The sea was never blue

Homer had no word for blue. Neither did anyone else, for a very long time.

In 1858, William Gladstone (yes, the future Prime Minister, the one with the complicated relationship to slavery abolition) sat down with the Iliad and the Odyssey and did something nobody had thought to do. He counted the colors.

He found black mentioned almost 200 times. White about 100. Red, maybe 15. Yellow and green, fewer than 10 each. Blue? Zero. Not once. Not the sky, not the sea, not anything. Homer describes the sea as "wine-dark." He calls honey "green." He calls sheep "violet." The sky isn't blue. It isn't really any color at all.
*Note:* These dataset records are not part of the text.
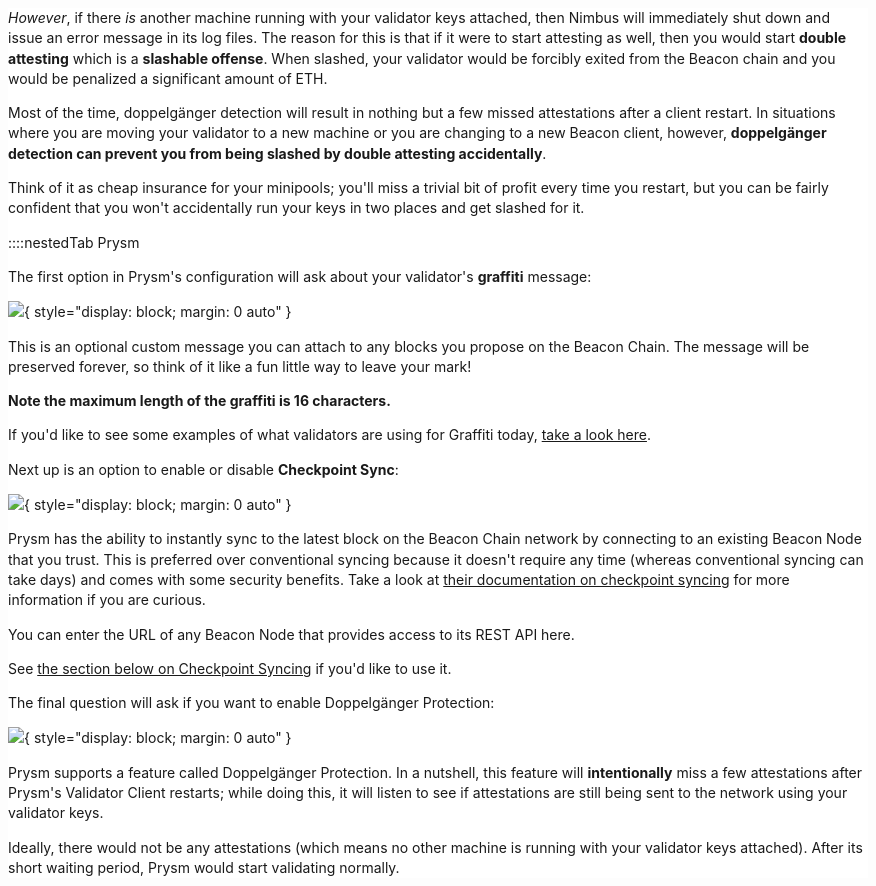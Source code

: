 _However_, if there _is_ another machine running with your validator keys attached, then Nimbus will immediately shut down and issue an error message in its log files.
The reason for this is that if it were to start attesting as well, then you would start **double attesting** which is a **slashable offense**.
When slashed, your validator would be forcibly exited from the Beacon chain and you would be penalized a significant amount of ETH.

Most of the time, doppelgänger detection will result in nothing but a few missed attestations after a client restart.
In situations where you are moving your validator to a new machine or you are changing to a new Beacon client, however, **doppelgänger detection can prevent you from being slashed by double attesting accidentally**.

Think of it as cheap insurance for your minipools; you'll miss a trivial bit of profit every time you restart, but you can be fairly confident that you won't accidentally run your keys in two places and get slashed for it.

::::nestedTab Prysm

The first option in Prysm's configuration will ask about your validator's **graffiti** message:

![](./images/tui-local-graffiti.png){ style="display: block; margin: 0 auto" }

This is an optional custom message you can attach to any blocks you propose on the Beacon Chain.
The message will be preserved forever, so think of it like a fun little way to leave your mark!

**Note the maximum length of the graffiti is 16 characters.**

If you'd like to see some examples of what validators are using for Graffiti today, [take a look here](https://beaconcha.in/blocks).

Next up is an option to enable or disable **Checkpoint Sync**:

![](./images/tui-local-checkpoint.png){ style="display: block; margin: 0 auto" }

Prysm has the ability to instantly sync to the latest block on the Beacon Chain network by connecting to an existing Beacon Node that you trust.
This is preferred over conventional syncing because it doesn't require any time (whereas conventional syncing can take days) and comes with some security benefits.
Take a look at [their documentation on checkpoint syncing](https://docs.prylabs.network/docs/prysm-usage/checkpoint-sync) for more information if you are curious.

You can enter the URL of any Beacon Node that provides access to its REST API here.

See [the section below on Checkpoint Syncing](#beacon-chain-checkpoint-syncing) if you'd like to use it.

The final question will ask if you want to enable Doppelgänger Protection:

![](./images/tui-local-dd.png){ style="display: block; margin: 0 auto" }

Prysm supports a feature called Doppelgänger Protection.
In a nutshell, this feature will **intentionally** miss a few attestations after Prysm's Validator Client restarts; while doing this, it will listen to see if attestations are still being sent to the network using your validator keys.

Ideally, there would not be any attestations (which means no other machine is running with your validator keys attached).
After its short waiting period, Prysm would start validating normally.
Gladstone assumed the Greeks were partially colorblind. A whole civilization, squinting at the Aegean like it was a Merlot. He was wrong, but in an interesting way.


It wasn't just the Greeks

A philologist named Lazarus Geiger picked up where Gladstone left off and checked every ancient text he could find. Icelandic sagas. The Koran. Ancient Chinese stories. Hindu Vedic hymns, which have over 10,000 verses and describe the sky in elaborate detail. No blue. Nowhere. The Vedic hymns talk about the heavens constantly without once mentioning their color.

Geiger found something else. Across all these unrelated languages and traditions, colors seemed to appear in the same order. Every language has words for dark and light. If a language has a third color term, it's always red. Then yellow and green show up (in either order). Blue comes later. Always later.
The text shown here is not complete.